African trypanosomes cause Human and Animal African trypanosomiasis.  Currently, human cases are declining but the livestock disease remains responsible for substantial economic hardship in sub-Saharan Africa.  The threat of disease spread from animals to humans for certain trypanosome species also remains significant, which makes further research essential.

Keith's new 5-year research programme – Quorum sensing in African trypanosomes – will explore how trypanosomes prepare for transmission by the tsetse fly vector.  The team will investigate the molecular mechanisms of developmental competence in laboratory and field isolates, and in different trypanosome species.

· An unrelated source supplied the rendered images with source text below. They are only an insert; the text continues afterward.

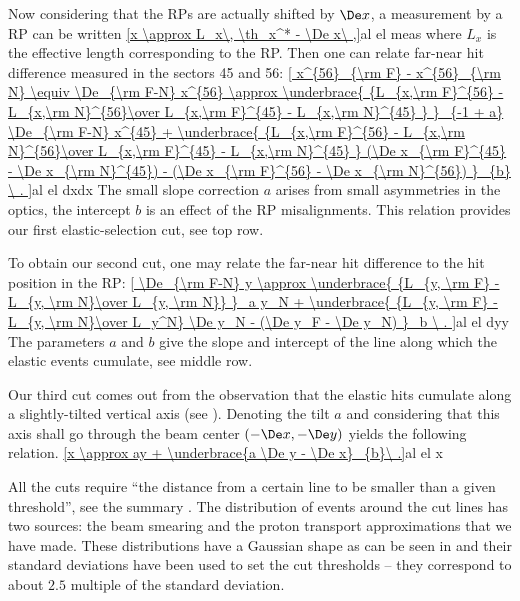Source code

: Now considering that the RPs are actually shifted by $\De x$, a measurement by a RP can be written
\eqref{x \approx L_x\, \th_x^* - \De x\ ,}{al el meas}
where $L_x$ is the effective length corresponding to the RP. Then one can relate far-near hit difference measured in the sectors 45 and 56:
\eqref{
	x^{56}_{\rm F} - x^{56}_{\rm N} \equiv \De_{\rm F-N} x^{56} \approx
	\underbrace{ {L_{x,\rm F}^{56} - L_{x,\rm N}^{56}\over L_{x,\rm F}^{45} - L_{x,\rm N}^{45} } }_{-1 + a} \De_{\rm F-N} x^{45} + 
	\underbrace{ {L_{x,\rm F}^{56} - L_{x,\rm N}^{56}\over L_{x,\rm F}^{45} - L_{x,\rm N}^{45} } (\De x_{\rm F}^{45} - \De x_{\rm N}^{45}) - (\De x_{\rm F}^{56} - \De x_{\rm N}^{56}) }_{b} \ .
}{al el dxdx}
The small slope correction $a$ arises from small asymmetries in the optics, the intercept $b$ is an effect of the RP misalignments. This relation provides our first elastic-selection cut, see  top row.

To obtain our second cut, one may relate the far-near hit difference to the hit position in the RP:
\eqref{
	\De_{\rm F-N} y \approx
	\underbrace{ {L_{y, \rm F} - L_{y, \rm N}\over L_{y, \rm N}} }_a y_N 
	+ \underbrace{ {L_{y, \rm F} - L_{y, \rm N}\over L_y^N} \De y_N - (\De y_F - \De y_N) }_b \ .
}{al el dyy}
The parameters $a$ and $b$ give the slope and intercept of the line along which the elastic events cumulate, see  middle row.

Our third cut comes out from the observation that the elastic hits cumulate along a slightly-tilted vertical axis (see ). Denoting the tilt $a$ and considering that this axis shall go through the beam center $(-\De x, -\De y)$ yields the following relation.
\eqref{x \approx ay + \underbrace{a \De y - \De x}_{b}\ .}{al el x} 

All the cuts  require ``the distance from a certain line to be smaller than a given threshold'', see the summary . The distribution of events around the cut lines has two sources: the beam smearing and the proton transport approximations that we have made. These distributions have a Gaussian shape as can be seen in  and their standard deviations have been used to set the cut thresholds -- they correspond to about $2.5$ multiple of the standard deviation.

This work will build on the lab's recent characterisation of a parasite-density based mechanism (quorum-sensing) that trypanosomes use to optimise their spread.

Breaking the cycle of disease spread

One aim of the work is to understand the molecular basis of trypanosome development to inform new strategies that break the cycle of disease spread.

Keith MatthewsProfessor of Parasite Biology, School of Biological Sciences, University of Edinburgh

In additional, the work will also help predict the emergence of parasites with life- history strategies favouring virulence or transmission.

The trypanosome quorum sensing pathway in trypanosomes also provides a very useful model system for understanding diverse signal transduction events in the related and important pathogens causing Chagas’ disease and Leishmaniasis.